Bootstrapping Parallel Anchors for Relative Representations

Discovering semantic correspondence between domains with minimal supervision

ICLR 2023 Tiny Papers

TL;DR: We reduce the number of required parallel anchors for relative representations by one order of magnitude through an optimization-based method that discovers new anchors from a minimal seed set. Starting with just 15 seed anchors, our method discovers 300 parallel anchors and often outperforms using ground truth anchors.

Overview

Relative representations enable latent space communication and zero-shot model stitching across different neural networks, but they rely on a critical requirement: parallel anchors—semantically corresponding samples across domains that must be known in advance. In many practical scenarios, obtaining such parallel anchors can be challenging or even impossible.

We present an optimization-based method that discovers new parallel anchors starting from a minimal seed set, reducing the number of required parallel anchors by one order of magnitude. Our approach enables semantic correspondence between different domains, aligns their relative spaces, and achieves competitive results across NLP and Vision tasks.

Background: Relative Representations

Given two domains $\mathcal{X}$ and $\mathcal{Y}$ with embedding functions $E_\mathcal{X}: \mathcal{X} \to \mathbb{R}^n$ and $E_\mathcal{Y}: \mathcal{Y} \to \mathbb{R}^m$, relative representations transform data samples from absolute coordinates to a relative coordinate system defined by a set of anchors $\mathcal{A}_\mathcal{X} \subset \mathcal{X}$ and $\mathcal{A}_\mathcal{Y} \subset \mathcal{Y}$.
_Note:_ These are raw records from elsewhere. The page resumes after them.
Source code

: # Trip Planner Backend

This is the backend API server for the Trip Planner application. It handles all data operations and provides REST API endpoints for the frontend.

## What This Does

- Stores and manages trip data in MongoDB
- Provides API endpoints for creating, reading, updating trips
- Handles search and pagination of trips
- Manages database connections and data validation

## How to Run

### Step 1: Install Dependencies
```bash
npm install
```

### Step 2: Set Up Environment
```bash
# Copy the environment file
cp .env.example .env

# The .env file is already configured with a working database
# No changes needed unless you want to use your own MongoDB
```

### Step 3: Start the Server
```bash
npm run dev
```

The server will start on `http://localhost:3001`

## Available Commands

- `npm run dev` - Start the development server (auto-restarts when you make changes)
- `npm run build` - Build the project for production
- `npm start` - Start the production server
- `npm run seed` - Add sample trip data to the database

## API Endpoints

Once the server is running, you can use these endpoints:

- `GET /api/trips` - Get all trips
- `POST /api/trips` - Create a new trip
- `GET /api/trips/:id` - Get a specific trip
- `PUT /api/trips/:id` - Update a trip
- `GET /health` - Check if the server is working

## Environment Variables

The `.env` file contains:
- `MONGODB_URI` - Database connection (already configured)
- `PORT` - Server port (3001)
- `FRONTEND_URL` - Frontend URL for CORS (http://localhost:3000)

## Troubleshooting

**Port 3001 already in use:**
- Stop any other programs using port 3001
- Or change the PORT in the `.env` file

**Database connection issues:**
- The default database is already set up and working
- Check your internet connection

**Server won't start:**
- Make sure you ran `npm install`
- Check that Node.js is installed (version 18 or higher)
For a sample $x \in \mathcal{X}$, the relative representation is:

\[rr(x, \mathcal{A}_\mathcal{X}) = E_\mathcal{X}(x) \mathbf{A}_\mathcal{X}^T\]

where $\mathbf{A}_\mathcal{X}=\bigoplus_{a \in\mathcal{A}_\mathcal{X}} E_\mathcal{X}(a)$ is the row-wise concatenation of anchor embeddings (all normalized to unit norm).

Parallel anchors $\mathcal{A}_p \subseteq \mathcal{A}_\mathcal{X} \times \mathcal{A}_\mathcal{Y}$ are pairs of semantically corresponding anchors that enable cross-domain communication. However, obtaining sufficient parallel anchors is often impractical.

Method: Anchor Optimization (AO)

Our method requires only a small seed set of parallel anchors $\mathcal{L} = \mathcal{L}_\mathcal{X} \times \mathcal{L}_\mathcal{Y} \subseteq \mathcal{A}_p$, where $$

\mathcal{L}

\ll

\mathcal{A}_p

$$. We then optimize to discover the remaining anchors.

Algorithm Overview

The optimization procedure follows these key steps:

Initialize anchor approximation with seed anchors and random embeddings
Compute relative representations for both domains
Estimate correspondence using Sinkhorn algorithm
Optimize anchor embeddings to minimize alignment error
Discretize optimized anchors to actual data samples

Initialization

Without prior knowledge of $\mathcal{A}_\mathcal{Y}$, we initialize:

\[\widetilde{\mathbf{A}}_\mathcal{Y} = \mathbf{A}_{\mathcal{L}_\mathcal{Y}} \oplus \mathbf{N}\]

where $\mathbf{A}_{\mathcal{L}_\mathcal{Y}}$ contains the known seed anchors and $\mathbf{N} \sim \mathcal{N}(0,\mathbf{I})$ are random embeddings for the unknown anchors.

Optimization Objective

We optimize $\widetilde{\mathbf{A}}_\mathcal{Y}$ to align the relative spaces:

\[\argmin_{\substack{\widetilde{\mathbf{A}}_\mathcal{Y} \\ \text{s.t. } ||a||_2=1 \; \forall a \in \widetilde{\mathbf{A}}_\mathcal{Y}}} \sum_{y \in \mathcal{Y}} \text{MSE}(rr(\Pi(y), \mathcal{A}_\mathcal{X}), E_\mathcal{Y}(y) \widetilde{\mathbf{A}}_\mathcal{Y}^T)\]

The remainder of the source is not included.